## Task prompt
Print verbatim the lines of the entries from the one containing "The benchmarks were" to the last, inclusive, and no others.

** Opening Supplied data block **

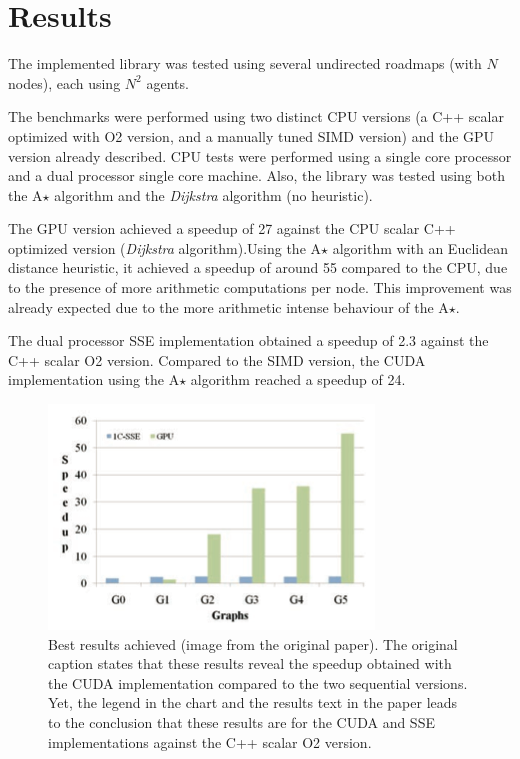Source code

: \section{Results}

The implemented library was tested using several undirected roadmaps (with $N$ nodes), each using $N^2$ agents.

The benchmarks were performed using two distinct CPU versions (a C++ scalar optimized with O2 version, and a manually tuned SIMD version) and the GPU version already described. CPU tests were performed using a single core processor and a dual processor single core machine. Also, the library was tested using both the A$\star$ algorithm and the \textit{Dijkstra} algorithm (no heuristic).

The GPU version achieved a speedup of 27 against the CPU scalar C++ optimized version (\textit{Dijkstra} algorithm).Using the A$\star$ algorithm with an Euclidean distance heuristic, it achieved a speedup of around 55 compared to the CPU, due to the presence of more arithmetic computations per node.
This improvement was already expected due to the more arithmetic intense behaviour of the A$\star$.

The dual processor SSE implementation obtained a speedup of 2.3 against the C++ scalar O2 version. Compared to the SIMD version, the CUDA implementation using the A$\star$ algorithm reached a speedup of 24.

\begin{figure}[!htp]
	\centering
	\includegraphics[width=\columnwidth]{images/speedups.png}
	\caption{Best results achieved (image from the original paper). The original caption states that these results reveal the speedup obtained with the CUDA implementation compared to the two sequential versions. Yet, the legend in the chart and the results text in the paper leads to the conclusion that these results are for the CUDA and SSE implementations against the C++ scalar O2 version.}
\end{figure}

** Closing Supplied data block **

## Response to this exercise
The benchmarks were performed using two distinct CPU versions (a C++ scalar optimized with O2 version, and a manually tuned SIMD version) and the GPU version already described. CPU tests were performed using a single core processor and a dual processor single core machine. Also, the library was tested using both the A$\star$ algorithm and the \textit{Dijkstra} algorithm (no heuristic).

The GPU version achieved a speedup of 27 against the CPU scalar C++ optimized version (\textit{Dijkstra} algorithm).Using the A$\star$ algorithm with an Euclidean distance heuristic, it achieved a speedup of around 55 compared to the CPU, due to the presence of more arithmetic computations per node.
This improvement was already expected due to the more arithmetic intense behaviour of the A$\star$.

The dual processor SSE implementation obtained a speedup of 2.3 against the C++ scalar O2 version. Compared to the SIMD version, the CUDA implementation using the A$\star$ algorithm reached a speedup of 24.

\begin{figure}[!htp]
	\centering
	\includegraphics[width=\columnwidth]{images/speedups.png}
	\caption{Best results achieved (image from the original paper). The original caption states that these results reveal the speedup obtained with the CUDA implementation compared to the two sequential versions. Yet, the legend in the chart and the results text in the paper leads to the conclusion that these results are for the CUDA and SSE implementations against the C++ scalar O2 version.}
\end{figure}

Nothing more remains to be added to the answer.